Highly optimized, GPU-specific kernels are distributed as fatbin / cubin binaries and are not included in the public wheel.

If an optimized kernel is present locally, SLiM-CUDA will automatically detect and load it.

Benefits:

  • Substantially higher throughput
  • Reduced launch overhead
  • Architecture-specific tuning

If you are a collaborator or have a supported GPU and need optimized kernels, please contact the author.

Runtime Banner

When running with the public PTX kernels, SLiM-CUDA displays a short informational banner indicating that an optimized build exists.

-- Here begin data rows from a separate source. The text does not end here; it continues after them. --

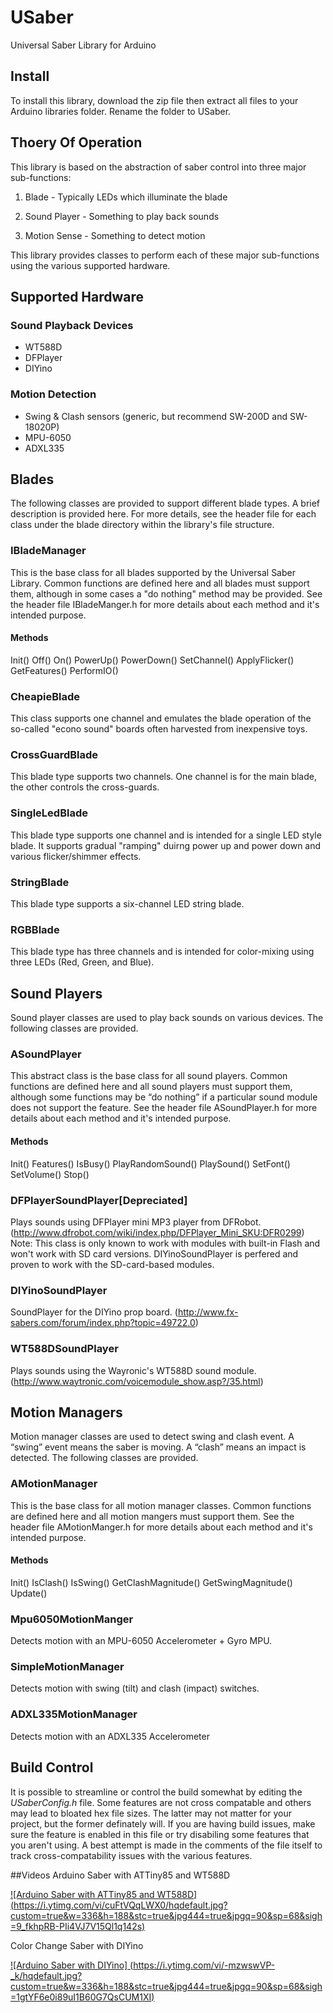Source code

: # USaber
Universal Saber Library for Arduino

## Install
To install this library, download the zip file then extract all files to your Arduino libraries folder. Rename the folder to USaber. 

## Thoery Of Operation
This library is based on the abstraction of saber control into three major sub-functions:

1) Blade - Typically LEDs which illuminate the blade

2) Sound Player - Something to play back sounds

3) Motion Sense - Something to detect motion

This library provides classes to perform each of these major sub-functions using the various supported hardware. 

## Supported Hardware
### Sound Playback Devices
* WT588D
* DFPlayer
* DIYino
 
### Motion Detection
* Swing & Clash sensors (generic, but recommend SW-200D and SW-18020P)
* MPU-6050
* ADXL335

## Blades

The following classes are provided to support different blade types. A brief description is provided here. For more details, see the header file for each class under the blade directory within the library's file structure.

### IBladeManager
This is the base class for all blades supported by the Universal Saber Library. Common functions are defined here and all blades must support them, although in some cases a "do nothing" method may be provided. See the header file IBladeManger.h for more details about each method and it's intended purpose.

#### Methods
Init()
Off()
On()
PowerUp()
PowerDown()
SetChannel()
ApplyFlicker()
GetFeatures()
PerformIO()

### CheapieBlade
This class supports one channel and emulates the blade operation of the so-called "econo sound" boards often harvested from inexpensive toys.

### CrossGuardBlade
This blade type supports two channels. One channel is for the main blade, the other controls the cross-guards.

### SingleLedBlade
This blade type supports one channel and is intended for a single LED style blade. It supports gradual "ramping" duirng power up and power down and various flicker/shimmer effects.

### StringBlade
This blade type supports a six-channel LED string blade. 

### RGBBlade
This blade type has three channels and is intended for color-mixing using three LEDs (Red, Green, and Blue).

## Sound Players

Sound player classes are used to play back sounds on various devices. The following classes are provided.

### ASoundPlayer
This abstract class is the base class for all sound players. Common functions are defined here and all sound players must support them, although some functions may be “do nothing” if a particular sound module does not support the feature. See the header file ASoundPlayer.h for more details about each method and it's intended purpose.
#### Methods
Init()
Features()
IsBusy()
PlayRandomSound()
PlaySound()
SetFont()
SetVolume()
Stop()

### DFPlayerSoundPlayer[Depreciated]
Plays sounds using DFPlayer mini MP3 player from DFRobot. (http://www.dfrobot.com/wiki/index.php/DFPlayer_Mini_SKU:DFR0299)
Note: This class is only known to work with modules with built-in Flash and won't work with SD card versions. DIYinoSoundPlayer is perfered and proven to work with the SD-card-based modules.

### DIYinoSoundPlayer
SoundPlayer for the DIYino prop board. 
(http://www.fx-sabers.com/forum/index.php?topic=49722.0)

### WT588DSoundPlayer
Plays sounds using the Wayronic's WT588D sound module.
(http://www.waytronic.com/voicemodule_show.asp?/35.html)

## Motion Managers

Motion manager classes are used to detect swing and clash event. A “swing” event means the saber is moving. A “clash” means an impact is detected. The following classes are provided.

### AMotionManager
This is the base class for all motion manager classes. Common functions are defined here and all motion mangers must support them. See the header file AMotionManger.h for more details about each method and it's intended purpose.

#### Methods
Init()
IsClash()
IsSwing()
GetClashMagnitude()
GetSwingMagnitude()
Update()

### Mpu6050MotionManger
Detects motion with an MPU-6050 Accelerometer + Gyro MPU.
### SimpleMotionManager
Detects motion with swing (tilt) and clash (impact) switches.
### ADXL335MotionManager
Detects motion with an ADXL335 Accelerometer

## Build Control
It is possible to streamline or control the build somewhat by editing the *USaberConfig.h* file. Some features are not cross compatable and others may lead to bloated hex file sizes. The latter may not matter for your project, but the former definately will. If you are having build issues, make sure the feature is enabled in this file or try disabiling some features that you aren't using. A best attempt is made in the comments of the file itself to track cross-compatability issues with the various features.

##Videos
Arduino Saber with ATTiny85 and WT588D

[![Arduino Saber with ATTiny85 and WT588D] (https://i.ytimg.com/vi/cuFtVQqLWX0/hqdefault.jpg?custom=true&w=336&h=188&stc=true&jpg444=true&jpgq=90&sp=68&sigh=9_fkhpRB-PIi4VJ7V15Ql1q142s)](https://www.youtube.com/watch?v=cuFtVQqLWX0)

Color Change Saber with DIYino

[![Arduino Saber with DIYino] (https://i.ytimg.com/vi/-mzwswVP-_k/hqdefault.jpg?custom=true&w=336&h=188&stc=true&jpg444=true&jpgq=90&sp=68&sigh=1gtYF6e0i89uI1B60G7QsCUM1XI)](https://www.youtube.com/watch?v=-mzwswVP-_k)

This is informational only and can be disabled:

# Linux / macOS
export SLIMCUDA_BANNER=0

# Windows (PowerShell)
setx SLIMCUDA_BANNER 0

or programmatically via the loader API.

GPU Compatibility

  • Public PTX kernels: should run on most CUDA-capable GPUs
  • Optimized kernels: GPU- and build-specific

If you have an optimized kernel but encounter issues on your GPU, please contact the author for a tailored build.

License

  • Python code: MIT License
  • Public CUDA source (PTX / .cu): MIT License
  • Optimized CUDA binaries: distributed separately under collaborator-specific terms

Citation

If you use SLiM-CUDA in academic work, please cite the following:

Primary citation (recommended)

SLiM-CUDA was originally developed to support the methodology described in:

Z. Qu et al., Deep-learning-aided multi-focal hologram generation, Optics & Laser Technology, 2025. DOI: 10.1016/j.optlastec.2024.112056

@article{jwangSlimCuda,
  title   = {Deep-learning-aided multi-focal hologram generation},
  author  = {Qu, Z. and others},
  journal = {Optics & Laser Technology},
  year    = {2025},
  doi     = {10.1016/j.optlastec.2024.112056}
}

If your work builds upon or uses the algorithms and concepts enabled by SLiM-CUDA,
please cite this publication.

Software citation

If you prefer to cite the software directly (e.g. for tooling or infrastructure use), you may cite:

SLiM-CUDA: GPU-accelerated hologram generation backend.
https://pypi.org/project/slimcuda/

A formal software citation entry (BibTeX) will be provided in a future release.

Disclaimer

This software is intended for research and advanced technical use.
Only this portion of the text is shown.